Other reports of interactions have involved semaglutide, summarized in the table above.
The Case
- A 55-year-old man with bipolar I disorder, stable on lithium 1200 mg daily for nearly a decade. Last lithium level: 1.0 mEq/L six months prior.
- He obtained tirzepatide 2.5 mg weekly through an unsupervised online platform, then escalated to 5 mg weekly three weeks before hospitalization.
- Concurrent exposures: Regular ibuprofen and naproxen use, 2–4 alcoholic drinks daily.
- No lithium levels were checked after tirzepatide was started.
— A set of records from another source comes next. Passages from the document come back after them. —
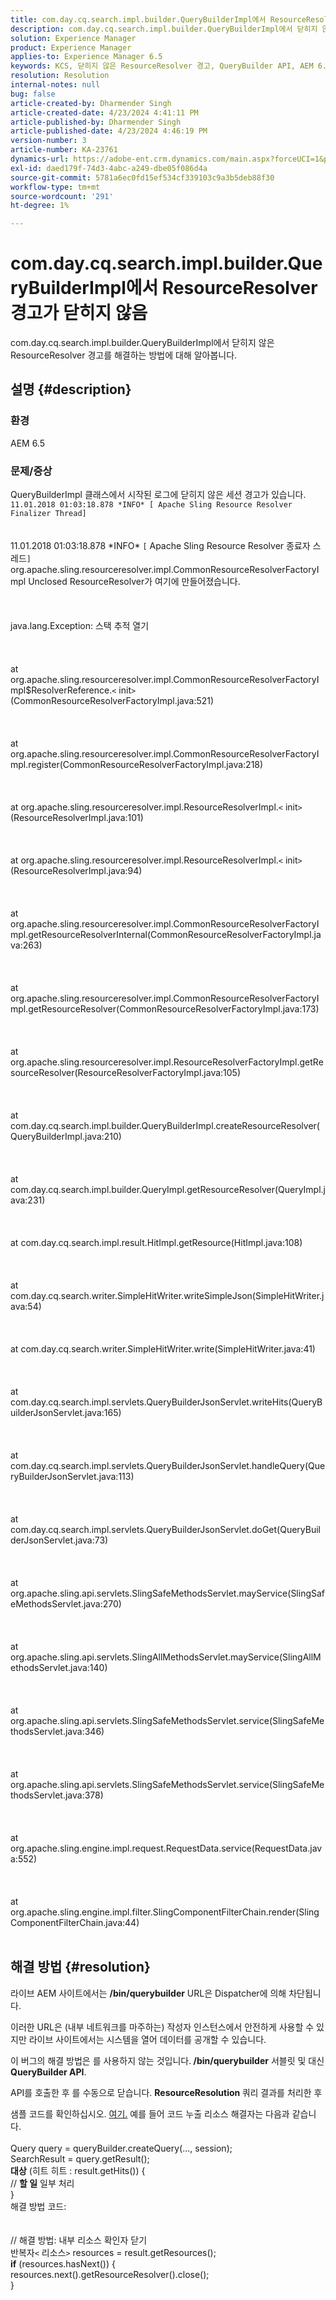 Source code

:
 ```yaml
---
title: com.day.cq.search.impl.builder.QueryBuilderImpl에서 ResourceResolver 경고가 닫히지 않음
description: com.day.cq.search.impl.builder.QueryBuilderImpl에서 닫히지 않은 ResourceResolver 경고를 해결하는 방법에 대해 알아봅니다.
solution: Experience Manager
product: Experience Manager
applies-to: Experience Manager 6.5
keywords: KCS, 닫히지 않은 ResourceResolver 경고, QueryBuilder API, AEM 6.5, Adobe Experience Manager 6.5, 문제 해결, com.day.cq.search.impl.builder.QueryBuilderImpl
resolution: Resolution
internal-notes: null
bug: false
article-created-by: Dharmender Singh
article-created-date: 4/23/2024 4:41:11 PM
article-published-by: Dharmender Singh
article-published-date: 4/23/2024 4:46:19 PM
version-number: 3
article-number: KA-23761
dynamics-url: https://adobe-ent.crm.dynamics.com/main.aspx?forceUCI=1&pagetype=entityrecord&etn=knowledgearticle&id=a4979244-9001-ef11-a1fd-6045bd026dc7
exl-id: daed179f-74d3-4abc-a249-dbe05f086d4a
source-git-commit: 5781a6ec0fd15ef534cf339103c9a3b5deb88f30
workflow-type: tm+mt
source-wordcount: '291'
ht-degree: 1%

---
```


# com.day.cq.search.impl.builder.QueryBuilderImpl에서 ResourceResolver 경고가 닫히지 않음


com.day.cq.search.impl.builder.QueryBuilderImpl에서 닫히지 않은 ResourceResolver 경고를 해결하는 방법에 대해 알아봅니다.

## 설명 {#description}


### 환경

AEM 6.5

### 문제/증상

QueryBuilderImpl 클래스에서 시작된 로그에 닫히지 않은 세션 경고가 있습니다. `11.01.2018 01:03:18.878 *INFO* [ Apache Sling Resource Resolver Finalizer Thread]`
<br><br><br>11.01.2018 01:03:18.878 \*INFO\* `[` Apache Sling Resource Resolver 종료자 스레드`]`  org.apache.sling.resourceresolver.impl.CommonResourceResolverFactoryImpl Unclosed ResourceResolver가 여기에 만들어졌습니다. <br><br><br><br>java.lang.Exception: 스택 추적 열기<br><br><br><br>at org.apache.sling.resourceresolver.impl.CommonResourceResolverFactoryImpl$ResolverReference.`<` init`>` (CommonResourceResolverFactoryImpl.java:521)<br><br><br><br>at org.apache.sling.resourceresolver.impl.CommonResourceResolverFactoryImpl.register(CommonResourceResolverFactoryImpl.java:218)<br><br><br><br>at org.apache.sling.resourceresolver.impl.ResourceResolverImpl.`<` init`>` (ResourceResolverImpl.java:101)<br><br><br><br>at org.apache.sling.resourceresolver.impl.ResourceResolverImpl.`<` init`>` (ResourceResolverImpl.java:94)<br><br><br><br>at org.apache.sling.resourceresolver.impl.CommonResourceResolverFactoryImpl.getResourceResolverInternal(CommonResourceResolverFactoryImpl.java:263)<br><br><br><br>at org.apache.sling.resourceresolver.impl.CommonResourceResolverFactoryImpl.getResourceResolver(CommonResourceResolverFactoryImpl.java:173)<br><br><br><br>at org.apache.sling.resourceresolver.impl.ResourceResolverFactoryImpl.getResourceResolver(ResourceResolverFactoryImpl.java:105)<br><br><br><br>at com.day.cq.search.impl.builder.QueryBuilderImpl.createResourceResolver(QueryBuilderImpl.java:210)<br><br><br><br>at com.day.cq.search.impl.builder.QueryImpl.getResourceResolver(QueryImpl.java:231)<br><br><br><br>at com.day.cq.search.impl.result.HitImpl.getResource(HitImpl.java:108)<br><br><br><br>at com.day.cq.search.writer.SimpleHitWriter.writeSimpleJson(SimpleHitWriter.java:54)<br><br><br><br>at com.day.cq.search.writer.SimpleHitWriter.write(SimpleHitWriter.java:41)<br><br><br><br>at com.day.cq.search.impl.servlets.QueryBuilderJsonServlet.writeHits(QueryBuilderJsonServlet.java:165)<br><br><br><br>at com.day.cq.search.impl.servlets.QueryBuilderJsonServlet.handleQuery(QueryBuilderJsonServlet.java:113)<br><br><br><br>at com.day.cq.search.impl.servlets.QueryBuilderJsonServlet.doGet(QueryBuilderJsonServlet.java:73)<br><br><br><br>at org.apache.sling.api.servlets.SlingSafeMethodsServlet.mayService(SlingSafeMethodsServlet.java:270)<br><br><br><br>at org.apache.sling.api.servlets.SlingAllMethodsServlet.mayService(SlingAllMethodsServlet.java:140)<br><br><br><br>at org.apache.sling.api.servlets.SlingSafeMethodsServlet.service(SlingSafeMethodsServlet.java:346)<br><br><br><br>at org.apache.sling.api.servlets.SlingSafeMethodsServlet.service(SlingSafeMethodsServlet.java:378)<br><br><br><br>at org.apache.sling.engine.impl.request.RequestData.service(RequestData.java:552)<br><br><br><br>at org.apache.sling.engine.impl.filter.SlingComponentFilterChain.render(SlingComponentFilterChain.java:44)<br><br>

## 해결 방법 {#resolution}


라이브 AEM 사이트에서는 <b>/bin/querybuilder</b> URL은 Dispatcher에 의해 차단됩니다.

이러한 URL은 (내부 네트워크를 마주하는) 작성자 인스턴스에서 안전하게 사용할 수 있지만 라이브 사이트에서는 시스템을 열어 데이터를 공개할 수 있습니다.

이 버그의 해결 방법은 를 사용하지 않는 것입니다.<b> /bin/querybuilder</b> 서블릿 및 대신 <b>QueryBuilder API</b>.

API를 호출한 후 를 수동으로 닫습니다. <b>ResourceResolution </b>쿼리 결과를 처리한 후

샘플 코드를 확인하십시오. [여기.](https://github.com/search?q=repo%3AAdobe-Consulting-Services%2Facs-aem-samples%20SampleQueryBuilder&amp;amp;type=code) 예를 들어 코드 누출 리소스 해결자는 다음과 같습니다.
<br> <br>Query query = queryBuilder.createQuery(..., session);<br>SearchResult = query.getResult();<br><b>대상</b> (히트 히트 : result.getHits()) {<br>// <b>할 일</b> 일부 처리<br>}<br>
해결 방법 코드:
<br> <br> <br>// 해결 방법: 내부 리소스 확인자 닫기<br>반복자`<` 리소스`>`  resources = result.getResources();<br><b>if</b> (resources.hasNext()) {<br>resources.next().getResourceResolver().close();<br>}
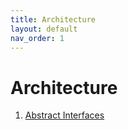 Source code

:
 ```yaml
---
title: Architecture
layout: default
nav_order: 1
---
```


# Architecture

1. [Abstract Interfaces](./abstract-interfaces.html)
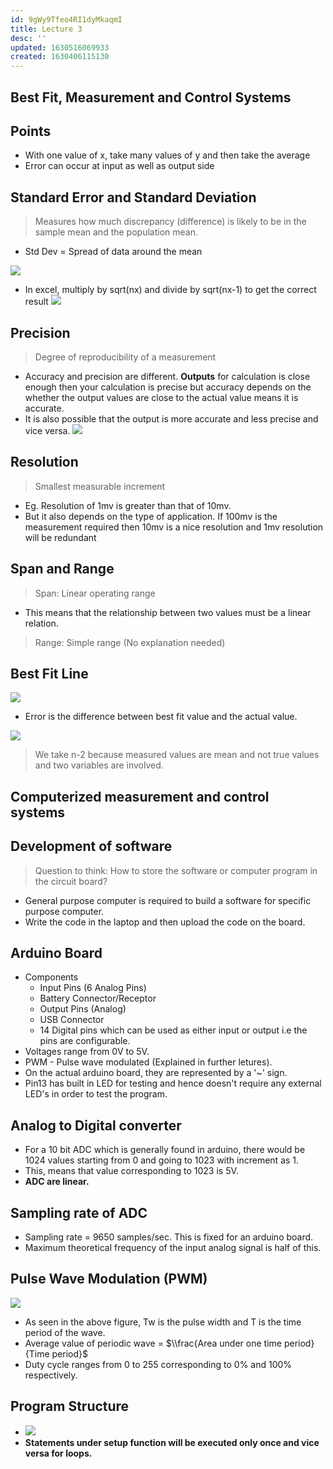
 ```yaml
---
id: 9gWy9Tfeo4RI1dyMkaqmI
title: Lecture 3
desc: ''
updated: 1630516069933
created: 1630406115130
---
```

## Best Fit, Measurement and Control Systems

## Points

- With one value of x, take many values of y and then take the average
- Error can occur at input as well as output side

## Standard Error and Standard Deviation

> Measures how much discrepancy (difference) is likely to be in the sample mean and the population mean.

- Std Dev = Spread of data around the mean

![](/assets/images/2021-08-27-09-42-54.png)

- In excel, multiply by sqrt(nx) and divide by sqrt(nx-1) to get the correct result
  ![](/assets/images/2021-08-27-09-44-23.png)

## Precision

> Degree of reproducibility of a measurement

- Accuracy and precision are different. **Outputs** for calculation is close enough then your calculation is precise but accuracy depends on the whether the output values are close to the actual value means it is accurate.
- It is also possible that the output is more accurate and less precise and vice versa.
  ![](/assets/images/2021-08-31-23-19-59.png)

## Resolution

> Smallest measurable increment

- Eg. Resolution of 1mv is greater than that of 10mv.
- But it also depends on the type of application. If 100mv is the measurement required then 10mv is a nice resolution and 1mv resolution will be redundant

## Span and Range

> Span: Linear operating range

- This means that the relationship between two values must be a linear relation.

> Range: Simple range (No explanation needed)

## Best Fit Line

![](/assets/images/2021-08-27-10-03-26.png)

- Error is the difference between best fit value and the actual value.

![](/assets/images/2021-08-27-10-09-13.png)

> We take n-2 because measured values are mean and not true values and two variables are involved.

## Computerized measurement and control systems

## Development of software

> Question to think: How to store the software or computer program in the circuit board?

- General purpose computer is required to build a software for specific purpose computer.
- Write the code in the laptop and then upload the code on the board.

## Arduino Board

- Components
  - Input Pins (6 Analog Pins)
  - Battery Connector/Receptor
  - Output Pins (Analog)
  - USB Connector
  - 14 Digital pins which can be used as either input or output i.e the pins are configurable.
- Voltages range from 0V to 5V.
- PWM - Pulse wave modulated (Explained in further letures).
- On the actual arduino board, they are represented by a '~' sign.
- Pin13 has built in LED for testing and hence doesn't require any external LED's in order to test the program.

## Analog to Digital converter

- For a 10 bit ADC which is generally found in arduino, there would be 1024 values starting from 0 and going to 1023 with increment as 1.
- This, means that value corresponding to 1023 is 5V.
- **ADC are linear.**

## Sampling rate of ADC

- Sampling rate = 9650 samples/sec. This is fixed for an arduino board.
- Maximum theoretical frequency of the input analog signal is half of this.

## Pulse Wave Modulation (PWM)

![](/assets/images/2021-09-01-22-26-19.png)

- As seen in the above figure, Tw is the pulse width and T is the time period of the wave.
- Average value of periodic wave = $\\frac{Area under one time period}{Time period}$
- Duty cycle ranges from 0 to 255 corresponding to 0% and 100% respectively.

## Program Structure

- ![](/assets/images/2021-09-01-22-31-18.png)
- **Statements under setup function will be executed only once and vice versa for loops.**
After the dose increase, he developed nausea, vomiting, and poor oral intake. Within weeks he was confused, disoriented, and tremulous. His lithium level on arrival was 4.1 mEq/L. Kidney function had deteriorated sharply, with creatinine rising to 2.51 mg/dL. Three hemodialysis sessions over 48 hours brought the lithium level down to 0.3 mEq/L and creatinine returned to baseline. Delirium resolved over eight days, though short-term memory impairment lingered.
Limitations
This is a single case with multiple compounding factors: NSAIDs, heavy alcohol use, and an unsupervised dose escalation. The relative contribution of each factor can’t be separated.
Practice Implications
- GLP-1’s can raise lithium levels, though the interaction is rare and the cause is not known.
- Most cases occur within a month of starting the GLP-1. Check lithium levels and warn patients of toxicity signs after starting one.